The Agriculture Department is announcing a $12 billion “short-term” plan to help U.S. farmers hurt by retaliatory tariffs.
Agriculture Secretary Sonny Perdue says the plan will help a broad number of farmers deal with the cost of “disruptive markets” as U.S. trading partners have retaliated for President Donald Trump’s tariffs on imported goods.
Agriculture officials say the plan will not require congressional approval. It involves direct payments to farmers, the purchase of excess food and trade promotion programs to help create new export markets.
Trump said separately during a speech in Kansas City that “farmers will be the biggest beneficiary” of his trade agenda as he seeks better trade agreements.
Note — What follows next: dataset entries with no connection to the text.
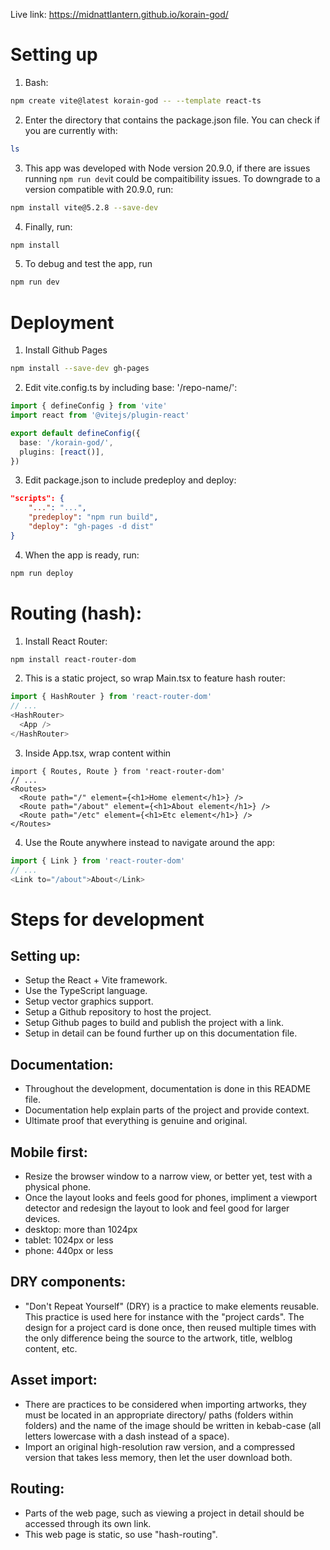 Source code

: Live link: https://midnattlantern.github.io/korain-god/ 


Setting up
===

1. Bash:
```zsh
npm create vite@latest korain-god -- --template react-ts
```

2. Enter the directory that contains the package.json file. You can check if you are currently with:
```zsh
ls
```

3. This app was developed with Node version 20.9.0, if there are issues running `npm run dev`it could be compaitibility issues. To downgrade to a version compatible with 20.9.0, run:
```zsh
npm install vite@5.2.8 --save-dev
```

4. Finally, run:
```zsh
npm install
```

5. To debug and test the app, run
```zsh
npm run dev
```


Deployment
===

1. Install Github Pages
```zsh
npm install --save-dev gh-pages
```

2. Edit vite.config.ts by including base: '/repo-name/':
```ts
import { defineConfig } from 'vite'
import react from '@vitejs/plugin-react'

export default defineConfig({
  base: '/korain-god/',
  plugins: [react()],
})
```

3. Edit package.json to include predeploy and deploy:
```json
"scripts": {
    "...": "...",
    "predeploy": "npm run build",
    "deploy": "gh-pages -d dist"
}
```

4. When the app is ready, run:
```zsh
npm run deploy
```

Routing (hash):
===

1. Install React Router:
```zsh
npm install react-router-dom
```

2. This is a static project, so wrap Main.tsx to feature hash router:
```ts
import { HashRouter } from 'react-router-dom'
// ...
<HashRouter>
  <App />
</HashRouter>
```

3. Inside App.tsx, wrap content within
```tsx
import { Routes, Route } from 'react-router-dom'
// ...
<Routes>
  <Route path="/" element={<h1>Home element</h1>} />
  <Route path="/about" element={<h1>About element</h1>} />
  <Route path="/etc" element={<h1>Etc element</h1>} />
</Routes>
```

4. Use the Route <Link> anywhere instead to navigate around the app:
```ts
import { Link } from 'react-router-dom'
// ...
<Link to="/about">About</Link>
```


Steps for development
===

Setting up:
---
- Setup the React + Vite framework.
- Use the TypeScript language.
- Setup vector graphics support.
- Setup a Github repository to host the project.
- Setup Github pages to build and publish the project with a link.
- Setup in detail can be found further up on this documentation file.

Documentation:
---
- Throughout the development, documentation is done in this README file.
- Documentation help explain parts of the project and provide context.
- Ultimate proof that everything is genuine and original.

Mobile first:
---
- Resize the browser window to a narrow view, or better yet, test with a physical phone.
- Once the layout looks and feels good for phones, impliment a viewport detector and redesign the layout to look and feel good for larger devices.
- desktop: more than 1024px
- tablet: 1024px or less
- phone: 440px or less

DRY components:
---
- "Don't Repeat Yourself" (DRY) is a practice to make elements reusable. This practice is used here for instance with the "project cards". The design for a project card is done once, then reused multiple times with the only difference being the source to the artwork, title, welblog content, etc.

Asset import:
---
- There are practices to be considered when importing artworks, they must be located in an appropriate directory/ paths (folders within folders) and the name of the image should be written in kebab-case (all letters lowercase with a dash instead of a space).
- Import an original high-resolution raw version, and a compressed version that takes less memory, then let the user download both.

Routing:
---
- Parts of the web page, such as viewing a project in detail should be accessed through its own link.
- This web page is static, so use "hash-routing".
The Trump administration is preparing a plan to provide billions of dollars in emergency aid to farmers who have been hurt by tariffs. That’s according to two people who have been briefed on the plan who spoke on condition of anonymity ahead of a formal announcement.
The Agriculture Department was expected to announce the plan later Tuesday.
This comes as President Donald Trump appears at the Veterans of Foreign Wars national convention in Kansas City in the heart of the nation’s farm country. The plan aims to provide temporary relief to farmers who have faced retaliation from U.S. trade partners during Trump’s escalating trade dispute with China.
The administration has slapped tariffs on $34 billion in Chinese goods and China retaliated with duties on soybeans and pork.
House Speaker Paul Ryan says lawmakers are making the case to President Donald Trump that tariffs are “not the way to go.”
The Republican leader told reporters Tuesday, “I’ve made it pretty clear I don’t think tariffs are the right answer.”
Ryan said he understood Trump’s goal – of trying to get a “better deal for Americans” – but he disagreed with the president’s strategy. Ryan said he doesn’t support tariffs. He added that, “Tariffs are taxes.”
Ryan’s remarks came a couple hours after Trump tweeted that “Tariffs are the greatest!” and threatened to impose additional penalties on U.S. trading partners.
The president is meeting with European officials on Wednesday at the White House. The U.S. and European allies have been at odds over Trump’s tariffs on steel imports and are meeting as the trade dispute threatens to spread to automobile production.